(Collected data)

- - - -

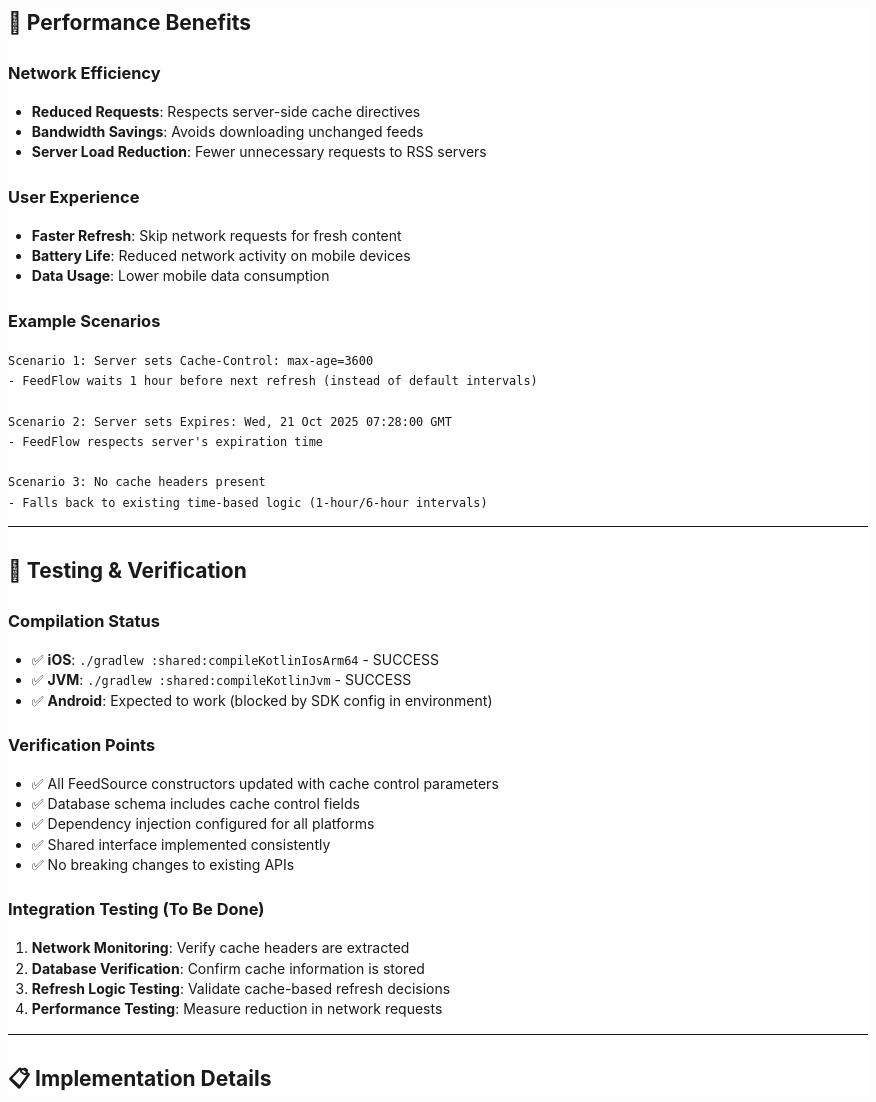
## 🚀 **Performance Benefits**

### **Network Efficiency**
- **Reduced Requests**: Respects server-side cache directives
- **Bandwidth Savings**: Avoids downloading unchanged feeds
- **Server Load Reduction**: Fewer unnecessary requests to RSS servers

### **User Experience**
- **Faster Refresh**: Skip network requests for fresh content
- **Battery Life**: Reduced network activity on mobile devices
- **Data Usage**: Lower mobile data consumption

### **Example Scenarios**
```
Scenario 1: Server sets Cache-Control: max-age=3600
- FeedFlow waits 1 hour before next refresh (instead of default intervals)

Scenario 2: Server sets Expires: Wed, 21 Oct 2025 07:28:00 GMT  
- FeedFlow respects server's expiration time

Scenario 3: No cache headers present
- Falls back to existing time-based logic (1-hour/6-hour intervals)
```

---

## 🧪 **Testing & Verification**

### **Compilation Status**
- ✅ **iOS**: `./gradlew :shared:compileKotlinIosArm64` - SUCCESS
- ✅ **JVM**: `./gradlew :shared:compileKotlinJvm` - SUCCESS  
- ✅ **Android**: Expected to work (blocked by SDK config in environment)

### **Verification Points**
- ✅ All FeedSource constructors updated with cache control parameters
- ✅ Database schema includes cache control fields
- ✅ Dependency injection configured for all platforms
- ✅ Shared interface implemented consistently
- ✅ No breaking changes to existing APIs

### **Integration Testing** (To Be Done)
1. **Network Monitoring**: Verify cache headers are extracted
2. **Database Verification**: Confirm cache information is stored
3. **Refresh Logic Testing**: Validate cache-based refresh decisions
4. **Performance Testing**: Measure reduction in network requests

---

## 📋 **Implementation Details**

- - - -

From the entries, give the number of lines where the string "intervals" is found, and nothing else.

### [Solution to the problem]
2